> **Data records**:
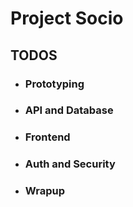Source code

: # Project Socio

## TODOS

- ### Prototyping
- ### API and Database
- ### Frontend
- ### Auth and Security
- ### Wrapup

> **Brief**: Write the listing out again in full and unchanged, minus any pictures.

> **Exercise response**:
Source code

: # Project Socio

## TODOS

- ### Prototyping
- ### API and Database
- ### Frontend
- ### Auth and Security
- ### Wrapup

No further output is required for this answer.